Exercise instructions:
Only the lines below, from the one with "Write a program that prints the result" through the one with "- # Sales-Profit-Dashboard-PowerBI", are to be written out, exactly.

Saved entries:

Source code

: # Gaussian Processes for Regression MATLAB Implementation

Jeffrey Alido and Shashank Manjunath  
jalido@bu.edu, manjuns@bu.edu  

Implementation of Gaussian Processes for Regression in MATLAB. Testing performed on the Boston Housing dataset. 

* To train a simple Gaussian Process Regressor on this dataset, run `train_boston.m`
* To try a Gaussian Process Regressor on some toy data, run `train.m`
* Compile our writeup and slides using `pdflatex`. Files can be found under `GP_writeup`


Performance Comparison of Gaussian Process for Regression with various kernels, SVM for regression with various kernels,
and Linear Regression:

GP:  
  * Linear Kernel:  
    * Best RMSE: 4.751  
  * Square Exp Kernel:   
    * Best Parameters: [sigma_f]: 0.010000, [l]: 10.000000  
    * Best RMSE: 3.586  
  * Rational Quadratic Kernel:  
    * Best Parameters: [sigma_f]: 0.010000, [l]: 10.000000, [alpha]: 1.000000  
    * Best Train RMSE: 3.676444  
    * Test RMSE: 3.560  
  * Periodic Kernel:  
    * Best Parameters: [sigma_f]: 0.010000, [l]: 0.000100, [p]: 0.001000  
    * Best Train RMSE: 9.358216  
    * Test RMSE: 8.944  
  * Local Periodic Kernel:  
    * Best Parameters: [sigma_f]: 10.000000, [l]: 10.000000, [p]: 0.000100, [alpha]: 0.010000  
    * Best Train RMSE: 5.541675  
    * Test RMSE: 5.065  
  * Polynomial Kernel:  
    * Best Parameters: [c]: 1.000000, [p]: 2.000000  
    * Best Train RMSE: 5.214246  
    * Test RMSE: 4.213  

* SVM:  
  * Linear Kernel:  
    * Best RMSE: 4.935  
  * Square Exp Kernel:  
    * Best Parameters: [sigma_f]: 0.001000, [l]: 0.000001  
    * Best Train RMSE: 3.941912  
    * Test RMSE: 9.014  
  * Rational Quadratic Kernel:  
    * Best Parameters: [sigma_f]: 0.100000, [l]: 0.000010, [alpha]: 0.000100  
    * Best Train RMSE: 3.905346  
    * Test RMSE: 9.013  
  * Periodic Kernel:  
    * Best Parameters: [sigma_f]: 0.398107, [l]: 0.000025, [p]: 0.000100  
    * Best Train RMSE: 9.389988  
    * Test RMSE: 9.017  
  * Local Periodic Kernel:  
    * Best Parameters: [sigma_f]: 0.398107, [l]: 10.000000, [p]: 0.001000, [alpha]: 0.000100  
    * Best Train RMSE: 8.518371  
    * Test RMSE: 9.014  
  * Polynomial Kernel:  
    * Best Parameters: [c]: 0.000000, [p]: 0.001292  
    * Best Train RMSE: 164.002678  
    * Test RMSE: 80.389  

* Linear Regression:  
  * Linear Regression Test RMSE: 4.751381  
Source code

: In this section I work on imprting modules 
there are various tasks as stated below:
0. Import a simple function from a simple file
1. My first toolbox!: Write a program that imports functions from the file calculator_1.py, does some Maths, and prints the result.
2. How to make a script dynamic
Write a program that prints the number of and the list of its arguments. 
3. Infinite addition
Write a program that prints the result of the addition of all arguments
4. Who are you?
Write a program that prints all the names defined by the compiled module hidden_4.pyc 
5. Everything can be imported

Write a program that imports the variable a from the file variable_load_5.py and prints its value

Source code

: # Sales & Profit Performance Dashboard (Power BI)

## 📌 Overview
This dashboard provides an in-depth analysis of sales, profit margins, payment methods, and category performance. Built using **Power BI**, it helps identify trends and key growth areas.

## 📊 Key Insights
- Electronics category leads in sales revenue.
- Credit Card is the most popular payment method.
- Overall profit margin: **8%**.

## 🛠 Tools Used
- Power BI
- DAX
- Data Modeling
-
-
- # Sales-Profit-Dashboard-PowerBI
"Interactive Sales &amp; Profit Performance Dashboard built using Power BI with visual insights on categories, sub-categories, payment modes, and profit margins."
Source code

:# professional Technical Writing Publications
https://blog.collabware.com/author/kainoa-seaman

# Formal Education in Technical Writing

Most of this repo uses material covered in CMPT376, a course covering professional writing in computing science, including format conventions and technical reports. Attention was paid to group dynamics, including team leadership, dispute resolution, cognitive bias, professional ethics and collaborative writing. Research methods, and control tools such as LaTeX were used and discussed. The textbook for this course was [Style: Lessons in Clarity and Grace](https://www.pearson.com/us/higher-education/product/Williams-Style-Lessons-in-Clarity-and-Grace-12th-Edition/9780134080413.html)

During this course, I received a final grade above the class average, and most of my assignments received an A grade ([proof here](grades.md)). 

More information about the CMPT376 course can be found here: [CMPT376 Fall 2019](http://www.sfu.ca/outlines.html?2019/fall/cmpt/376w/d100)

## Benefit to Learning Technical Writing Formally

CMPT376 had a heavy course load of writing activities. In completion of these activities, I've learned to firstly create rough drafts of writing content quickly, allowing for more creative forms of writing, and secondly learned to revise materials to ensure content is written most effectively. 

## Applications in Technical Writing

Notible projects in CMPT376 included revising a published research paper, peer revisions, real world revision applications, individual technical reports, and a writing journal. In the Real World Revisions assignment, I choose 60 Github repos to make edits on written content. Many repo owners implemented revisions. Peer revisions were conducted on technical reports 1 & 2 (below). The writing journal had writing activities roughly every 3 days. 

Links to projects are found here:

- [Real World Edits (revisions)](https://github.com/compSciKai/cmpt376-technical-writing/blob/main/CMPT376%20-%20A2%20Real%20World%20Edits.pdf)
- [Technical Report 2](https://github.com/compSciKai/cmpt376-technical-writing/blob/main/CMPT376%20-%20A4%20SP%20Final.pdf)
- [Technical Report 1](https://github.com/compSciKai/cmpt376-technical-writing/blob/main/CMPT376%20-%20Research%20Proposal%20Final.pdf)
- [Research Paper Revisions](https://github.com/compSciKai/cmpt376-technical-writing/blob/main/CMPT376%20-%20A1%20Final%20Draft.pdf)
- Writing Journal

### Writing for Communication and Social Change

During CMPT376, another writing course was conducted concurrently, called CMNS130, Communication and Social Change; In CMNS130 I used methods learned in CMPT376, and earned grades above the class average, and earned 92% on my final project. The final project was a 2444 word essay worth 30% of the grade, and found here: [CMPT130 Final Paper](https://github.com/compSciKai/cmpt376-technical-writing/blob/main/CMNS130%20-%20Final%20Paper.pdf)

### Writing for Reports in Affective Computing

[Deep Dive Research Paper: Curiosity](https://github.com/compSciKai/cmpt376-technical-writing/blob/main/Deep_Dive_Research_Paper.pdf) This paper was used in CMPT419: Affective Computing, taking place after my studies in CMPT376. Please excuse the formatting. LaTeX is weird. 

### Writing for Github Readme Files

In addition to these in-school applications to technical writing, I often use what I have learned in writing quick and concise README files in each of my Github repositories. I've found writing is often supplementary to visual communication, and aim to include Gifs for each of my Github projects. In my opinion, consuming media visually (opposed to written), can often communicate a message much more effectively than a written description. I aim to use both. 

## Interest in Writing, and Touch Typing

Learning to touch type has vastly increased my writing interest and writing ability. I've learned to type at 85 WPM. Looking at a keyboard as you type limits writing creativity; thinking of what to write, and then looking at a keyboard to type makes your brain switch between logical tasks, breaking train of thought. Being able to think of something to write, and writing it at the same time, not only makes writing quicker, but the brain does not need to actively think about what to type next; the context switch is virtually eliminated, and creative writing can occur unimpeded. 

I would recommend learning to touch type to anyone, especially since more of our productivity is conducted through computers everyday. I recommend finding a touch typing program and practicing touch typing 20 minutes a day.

Answer:
Write a program that prints the result of the addition of all arguments
4. Who are you?
Write a program that prints all the names defined by the compiled module hidden_4.pyc 
5. Everything can be imported

Write a program that imports the variable a from the file variable_load_5.py and prints its value

Source code

: # Sales & Profit Performance Dashboard (Power BI)

## 📌 Overview
This dashboard provides an in-depth analysis of sales, profit margins, payment methods, and category performance. Built using **Power BI**, it helps identify trends and key growth areas.

## 📊 Key Insights
- Electronics category leads in sales revenue.
- Credit Card is the most popular payment method.
- Overall profit margin: **8%**.

## 🛠 Tools Used
- Power BI
- DAX
- Data Modeling
-
-
- # Sales-Profit-Dashboard-PowerBI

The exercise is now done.